Toute la préparation a été faite avec la réalité virtuelle. Le directeur artistique a cartographié le décor en 3D et de chez moi, avec mon casque de RV, je marchais dans le décor. Le directeur photo pouvait aussi voir ce que je voyais. Ça nous permettait de faire le découpage ensemble. L’épisode 5 a été conçu comme un long métrage. Je ne peux pas dire le nombre d’heures que j’ai passées au ras le sol avec mon casque, à la hauteur de la caméra. Ce genre de projet demande énormément de préparation et de moyens.
Il y a une scène à la Mission impossible dans l'épisode 2 où Véronique (Catherine Chabot) doit désamorcer une bombe à travers toutes sortes de fils de détection de mouvement. Comment on prépare une telle scène?
On ne pouvait pas tourner dans un lieu existant, sinon je n’aurais pas eu le recul pour mettre la caméra. Le décor a été entièrement construit. Il nous restait trois heures de tournage et Catherine était encore au plafond (d’où son personnage doit descendre). Il y avait des fils partout.
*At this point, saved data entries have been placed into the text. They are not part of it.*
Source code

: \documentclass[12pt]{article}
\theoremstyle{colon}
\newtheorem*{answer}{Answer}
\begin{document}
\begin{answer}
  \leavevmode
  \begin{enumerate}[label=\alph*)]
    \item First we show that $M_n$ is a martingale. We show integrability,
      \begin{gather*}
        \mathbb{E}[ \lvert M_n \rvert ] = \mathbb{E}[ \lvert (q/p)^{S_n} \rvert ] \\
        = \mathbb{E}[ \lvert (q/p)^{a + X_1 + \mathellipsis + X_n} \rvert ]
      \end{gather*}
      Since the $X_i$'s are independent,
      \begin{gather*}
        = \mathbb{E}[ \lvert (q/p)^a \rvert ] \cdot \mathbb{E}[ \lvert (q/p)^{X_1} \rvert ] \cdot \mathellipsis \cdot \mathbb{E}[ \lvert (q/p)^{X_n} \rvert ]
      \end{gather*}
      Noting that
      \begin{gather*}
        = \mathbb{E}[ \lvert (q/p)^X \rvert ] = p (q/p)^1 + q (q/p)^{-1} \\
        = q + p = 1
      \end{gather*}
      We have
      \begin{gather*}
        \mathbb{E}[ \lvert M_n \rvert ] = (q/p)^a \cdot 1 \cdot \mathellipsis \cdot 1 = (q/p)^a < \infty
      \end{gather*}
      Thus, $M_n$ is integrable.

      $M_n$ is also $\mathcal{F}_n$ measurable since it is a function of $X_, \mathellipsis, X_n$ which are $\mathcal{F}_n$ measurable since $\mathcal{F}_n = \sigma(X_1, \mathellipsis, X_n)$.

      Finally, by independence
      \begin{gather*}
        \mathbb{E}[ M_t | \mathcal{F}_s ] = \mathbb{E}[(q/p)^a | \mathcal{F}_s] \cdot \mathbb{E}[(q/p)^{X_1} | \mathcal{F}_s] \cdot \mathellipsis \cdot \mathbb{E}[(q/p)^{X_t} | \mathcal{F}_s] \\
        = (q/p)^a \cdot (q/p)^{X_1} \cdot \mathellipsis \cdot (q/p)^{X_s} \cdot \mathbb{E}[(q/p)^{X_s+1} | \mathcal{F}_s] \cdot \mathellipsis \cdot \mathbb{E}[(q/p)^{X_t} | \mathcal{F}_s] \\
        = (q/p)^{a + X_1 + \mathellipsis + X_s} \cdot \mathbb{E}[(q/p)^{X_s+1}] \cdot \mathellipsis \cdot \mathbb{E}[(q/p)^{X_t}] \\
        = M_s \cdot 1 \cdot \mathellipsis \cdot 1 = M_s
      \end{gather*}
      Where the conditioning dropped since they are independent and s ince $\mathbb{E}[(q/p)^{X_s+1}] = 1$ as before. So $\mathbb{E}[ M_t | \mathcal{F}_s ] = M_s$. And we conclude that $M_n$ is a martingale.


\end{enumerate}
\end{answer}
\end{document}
On ne pouvait pas revenir en arrière, ça aurait pris trop de temps à tout replacer chaque fois. Tout était hyper préparé. On a eu la chance de travailler avec un cascadeur. On s’est inspiré de Catherine Zeta-Jones dans Entrapment.

Le sujet et plusieurs scènes requièrent un niveau de tension. Quand tu dis «coupez», est-ce que l’atmosphère change sur le plateau? Sens-tu les gens se détendre?
Sincèrement, je n’ai jamais autant ri sur un plateau. Catherine, Nathalie [Doummar] et moi, on se connaît bien. On a étudié ensemble au conservatoire. Il y a des scènes difficiles à en revenir. Les spectateurs vont être surpris. On se la joue Game of Thrones, sans pitié pour les personnages. Parfois, c’était tellement intense, Catherine prenait un petit moment pour elle. Les premiers épisodes sont plus humains. Dans les derniers, on est dans un gros film d’action. C’est Aliens rencontre Big Little Lies sans le côté froid. J’ai toujours rêvé de faire un Batman québécois. Je l’ai trouvé à travers un personnage féminin fort, loin des clichés, et j’en suis très fier.